# Leather Repair



## Ben Staerck (Oct 28, 2006)

Hi, this guide will explain step by step how to repair wear/tear and a hole on the bolster of car seats.










Tears occur where leather comes under stress. You will get two types. The first is where the leather is torn with a sharp object; these are the easier types to repair as all you have is a tear on its own. Tears that occur slowly due to wear/tear and stress are a little more awkward as the surrounding leather is normally scuffed, abraded and faded, as shown in the photos below.

To the left is a seat from an MR2, very badly damaged on the left hand side where the driver has got in and out of the car. The friction caused by rubbing against the leather has, over the years, resulted in a tear and a lot of abrasion to the surface.










Materials Needed

Leather Ultra Clean 
Leather Prep & Alcohol Cleaner 
Canvas Sub-patch & leather glue 
Light Filler 
Black Leather Colourant 
Leather Finish 
The first stage is to clean the leather down using the leather ultra clean, to remove any dirt from the surface.

The leather is then prepped by wiping it down with prep on a cloth. We do not use an abrasive pad this time because the surface is already very well worn and abraded.










After prepping wipe the leather down with the alcohol cleaner on a cloth as well. This removes any grease/oils or silicones that the prep wasn't able to remove.

If you look at the hole you can see that the leather is sticking outwards, like a lip. You will never get a good repair if that isn't removed as the repair would stick outwards. Cut out the lip either with the scissors or scalpel - both provided with the kit.










Using the tweezers start to place the canvas sub patch behind the leather. 
Hold the canvas in one corner with the tweezers and the push it into the top left of the hole. Then take the top right corner of the canvas and insert it into the top right of the hole.

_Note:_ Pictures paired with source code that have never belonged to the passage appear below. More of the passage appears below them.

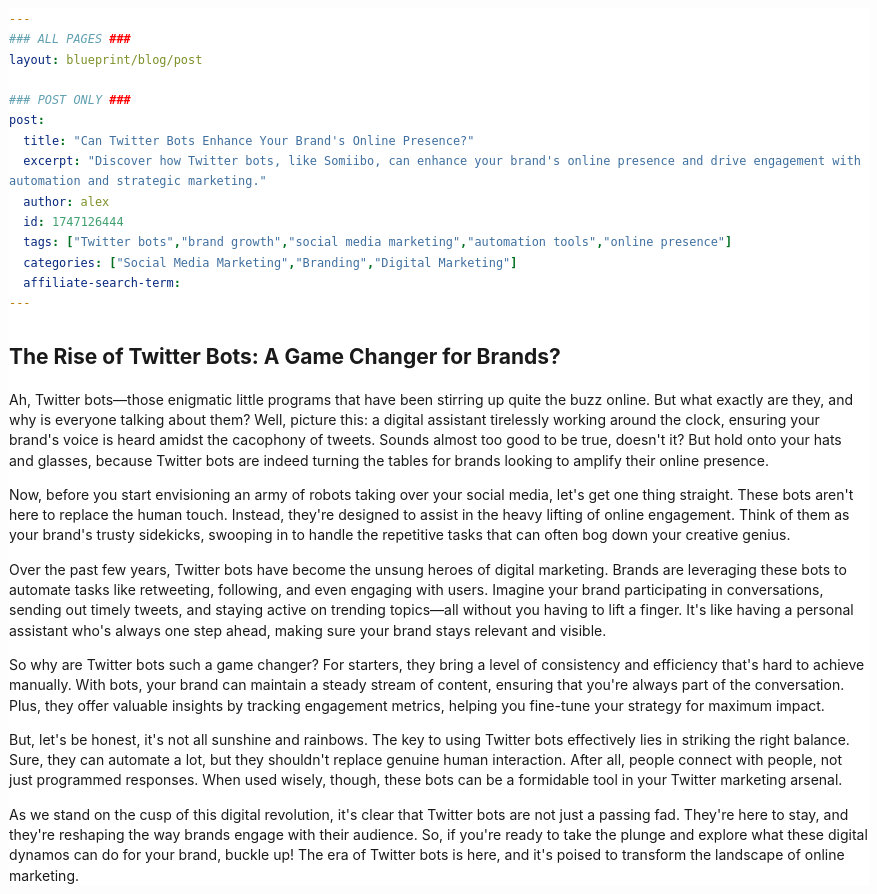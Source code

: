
 ```yaml
---
### ALL PAGES ###
layout: blueprint/blog/post

### POST ONLY ###
post:
  title: "Can Twitter Bots Enhance Your Brand's Online Presence?"
  excerpt: "Discover how Twitter bots, like Somiibo, can enhance your brand's online presence and drive engagement with automation and strategic marketing."
  author: alex
  id: 1747126444
  tags: ["Twitter bots","brand growth","social media marketing","automation tools","online presence"]
  categories: ["Social Media Marketing","Branding","Digital Marketing"]
  affiliate-search-term: 
---
```


## The Rise of Twitter Bots: A Game Changer for Brands?

Ah, Twitter bots—those enigmatic little programs that have been stirring up quite the buzz online. But what exactly are they, and why is everyone talking about them? Well, picture this: a digital assistant tirelessly working around the clock, ensuring your brand's voice is heard amidst the cacophony of tweets. Sounds almost too good to be true, doesn't it? But hold onto your hats and glasses, because Twitter bots are indeed turning the tables for brands looking to amplify their online presence.

Now, before you start envisioning an army of robots taking over your social media, let's get one thing straight. These bots aren't here to replace the human touch. Instead, they're designed to assist in the heavy lifting of online engagement. Think of them as your brand's trusty sidekicks, swooping in to handle the repetitive tasks that can often bog down your creative genius.

Over the past few years, Twitter bots have become the unsung heroes of digital marketing. Brands are leveraging these bots to automate tasks like retweeting, following, and even engaging with users. Imagine your brand participating in conversations, sending out timely tweets, and staying active on trending topics—all without you having to lift a finger. It's like having a personal assistant who's always one step ahead, making sure your brand stays relevant and visible.

So why are Twitter bots such a game changer? For starters, they bring a level of consistency and efficiency that's hard to achieve manually. With bots, your brand can maintain a steady stream of content, ensuring that you're always part of the conversation. Plus, they offer valuable insights by tracking engagement metrics, helping you fine-tune your strategy for maximum impact. 

But, let's be honest, it's not all sunshine and rainbows. The key to using Twitter bots effectively lies in striking the right balance. Sure, they can automate a lot, but they shouldn't replace genuine human interaction. After all, people connect with people, not just programmed responses. When used wisely, though, these bots can be a formidable tool in your Twitter marketing arsenal.

As we stand on the cusp of this digital revolution, it's clear that Twitter bots are not just a passing fad. They're here to stay, and they're reshaping the way brands engage with their audience. So, if you're ready to take the plunge and explore what these digital dynamos can do for your brand, buckle up! The era of Twitter bots is here, and it's poised to transform the landscape of online marketing.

Do the same for the bottom. Once the canvas is in place, push it around a bit until it is in perfectly.

Squeeze some leather glue onto the end of a palette knife and insert it around every edge of the leather (between the leather and the canvas). Gently hold the leather down against the canvas for a minute whilst the glue dries.










The step above has in effect re-created the backing in the leather. This acts a firm base to fill the hole.

To fill the hole, use the repair compound. Take a small amount on the end of the palette knife and apply it to the hole. Make sure all the canvas is slightly covered and allow a few minutes to dry, this can be speeded up by using a hair dryer.

Keep applying the repair compound in thin layers until it is near the surface. It is crucial to use thin layers as the compound shrinks as it dries. Stop when the hole is ¾ full with repair compound.










The photo above shows the hole nearly full with the leather repair compound.

At this stage you can either continue to fill it to the top and dry the compound, or, fill it to the top and imprint your grain pattern.

This leather doesn't have a very heavy grain pattern and so imprinting the grain pattern isn't crucial. Use your own initiative to see if it is necessary.










Put a small amount of repair compound onto the hole. Take your palette knife and angle it at about 45 degrees from the leather. Run it over the hole to smooth in any gaps.

Add more repair compound if necessary.

If you rub over the hole and repair compound gets onto the leather, remove it with the palette knife and/or your finger.

Your aim is to create the hole so that it is level with the leather and not over filled. It is at this stage to decide weather or not you want to grain it.










This photo shows the leather with the hole filled level (I didn't use a grain pad) and one coat of colour sponged on.

The first coat is applied by sponge and is aimed at just covering the colour, we're not aiming for a perfect finish.










This photo shows the finished job with the colour and finish sprayed on with an airbrush.

You can see that by applying the colour with an airbrush makes for a much more natural and smooth finish.

Remember, when spraying, spray in thin layers and dry each layer as you go with a hair drier. This will help prevent runs and make for a quicker and better end result.

http://www.furnitureclinic.co.uk


----------



## talisman (Nov 20, 2006)

What a great write up......looks easy peasy!!!...lol....shall have a look your site in a minute....often wondered how you would repair a split or hole,how do make the grain pattern then?with a imprint tool or other means.....


----------



## talisman (Nov 20, 2006)

Only downer being not to sure if this has been cleared with the mods first though before adding your company link.........................


----------



## Ben Staerck (Oct 28, 2006)

Hi,

To get the grain pattern you use a 2 part silicone mix. Mix the two parts together and pour it onto the leather, when it sets (5-10 minutes) it will hold the imprint of the leather, it is then called a 'grain pad'.

You would then press the grain pad into the repair compound and either leave it for 2 hours to set naturally, or use a sealing iron to set it in 3 minutes.

When you tak the grain pad off, it will have embossed the leathers grain into the filler.

Most car interiors have a very gentle and subtle grain pattern and so it is not always necessary to use this method. Instead, just manipulate the leather by flexing it with your hands, this will put creases through the colour and filler and so take the flat edge of it away, making it blend in better.


----------



## GlynRS2 (Jan 21, 2006)

That is a very impressive guide :thumb:


----------



## dominic84 (Jan 27, 2007)

Excellent guide - would make a good sticky  I love all these 'smart' repair type things.


----------